Opinion: Hey, Iowa and New Hampshire! Read this!


This article was originally on a blog post platform and may be missing photos, graphics or links. See About archive blog posts.

MILLBRAE, CA. -- Here’s a little secret that got out this weekend that should chasten those smug folks in Iowa and New Hampshire who think that just because they are so totally unrepresentative of America as a whole, it is their right to always vote first in presidential years.

Publicity and news coverage to the contrary, they really aren’t anymore.

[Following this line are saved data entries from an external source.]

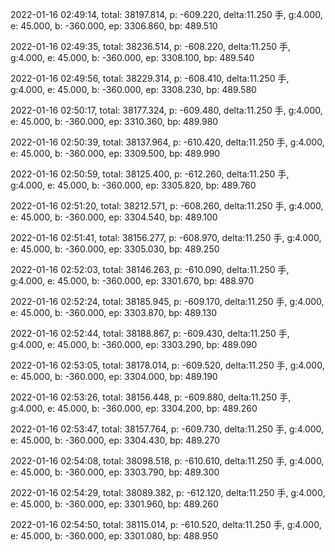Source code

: 2022-01-16 02:49:14, total: 38197.814, p: -609.220, delta:11.250 手, g:4.000, e: 45.000, b: -360.000, ep: 3306.860, bp: 489.510

2022-01-16 02:49:35, total: 38236.514, p: -608.220, delta:11.250 手, g:4.000, e: 45.000, b: -360.000, ep: 3308.100, bp: 489.540

2022-01-16 02:49:56, total: 38229.314, p: -608.410, delta:11.250 手, g:4.000, e: 45.000, b: -360.000, ep: 3308.230, bp: 489.580

2022-01-16 02:50:17, total: 38177.324, p: -609.480, delta:11.250 手, g:4.000, e: 45.000, b: -360.000, ep: 3310.360, bp: 489.980

2022-01-16 02:50:39, total: 38137.964, p: -610.420, delta:11.250 手, g:4.000, e: 45.000, b: -360.000, ep: 3309.500, bp: 489.990

2022-01-16 02:50:59, total: 38125.400, p: -612.260, delta:11.250 手, g:4.000, e: 45.000, b: -360.000, ep: 3305.820, bp: 489.760

2022-01-16 02:51:20, total: 38212.571, p: -608.260, delta:11.250 手, g:4.000, e: 45.000, b: -360.000, ep: 3304.540, bp: 489.100

2022-01-16 02:51:41, total: 38156.277, p: -608.970, delta:11.250 手, g:4.000, e: 45.000, b: -360.000, ep: 3305.030, bp: 489.250

2022-01-16 02:52:03, total: 38146.263, p: -610.090, delta:11.250 手, g:4.000, e: 45.000, b: -360.000, ep: 3301.670, bp: 488.970

2022-01-16 02:52:24, total: 38185.945, p: -609.170, delta:11.250 手, g:4.000, e: 45.000, b: -360.000, ep: 3303.870, bp: 489.130

2022-01-16 02:52:44, total: 38188.867, p: -609.430, delta:11.250 手, g:4.000, e: 45.000, b: -360.000, ep: 3303.290, bp: 489.090

2022-01-16 02:53:05, total: 38178.014, p: -609.520, delta:11.250 手, g:4.000, e: 45.000, b: -360.000, ep: 3304.000, bp: 489.190

2022-01-16 02:53:26, total: 38156.448, p: -609.880, delta:11.250 手, g:4.000, e: 45.000, b: -360.000, ep: 3304.200, bp: 489.260

2022-01-16 02:53:47, total: 38157.764, p: -609.730, delta:11.250 手, g:4.000, e: 45.000, b: -360.000, ep: 3304.430, bp: 489.270

2022-01-16 02:54:08, total: 38098.518, p: -610.610, delta:11.250 手, g:4.000, e: 45.000, b: -360.000, ep: 3303.790, bp: 489.300

2022-01-16 02:54:29, total: 38089.382, p: -612.120, delta:11.250 手, g:4.000, e: 45.000, b: -360.000, ep: 3301.960, bp: 489.260

2022-01-16 02:54:50, total: 38115.014, p: -610.520, delta:11.250 手, g:4.000, e: 45.000, b: -360.000, ep: 3301.080, bp: 488.950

Thanks to quiet changes in how busy Americans choose to vote -- namely the explosion of early absentee voting as a convenience, not a necessity caused by travel -- Florida’s absentee voters will actually be the first Americans to start voting in the primary process for the 2008 election. They can start casting their ballots on Christmas Day, 23 days from now and a full nine days before Iowa’s caucus-goers thought they’d be first in the nation.


This means that voting in the 2008 presidential election process actually begins in 2007.

That curious reminder emerged from a conference on elections, hosted by the Pew Charitable Trusts, outside San Francisco this weekend.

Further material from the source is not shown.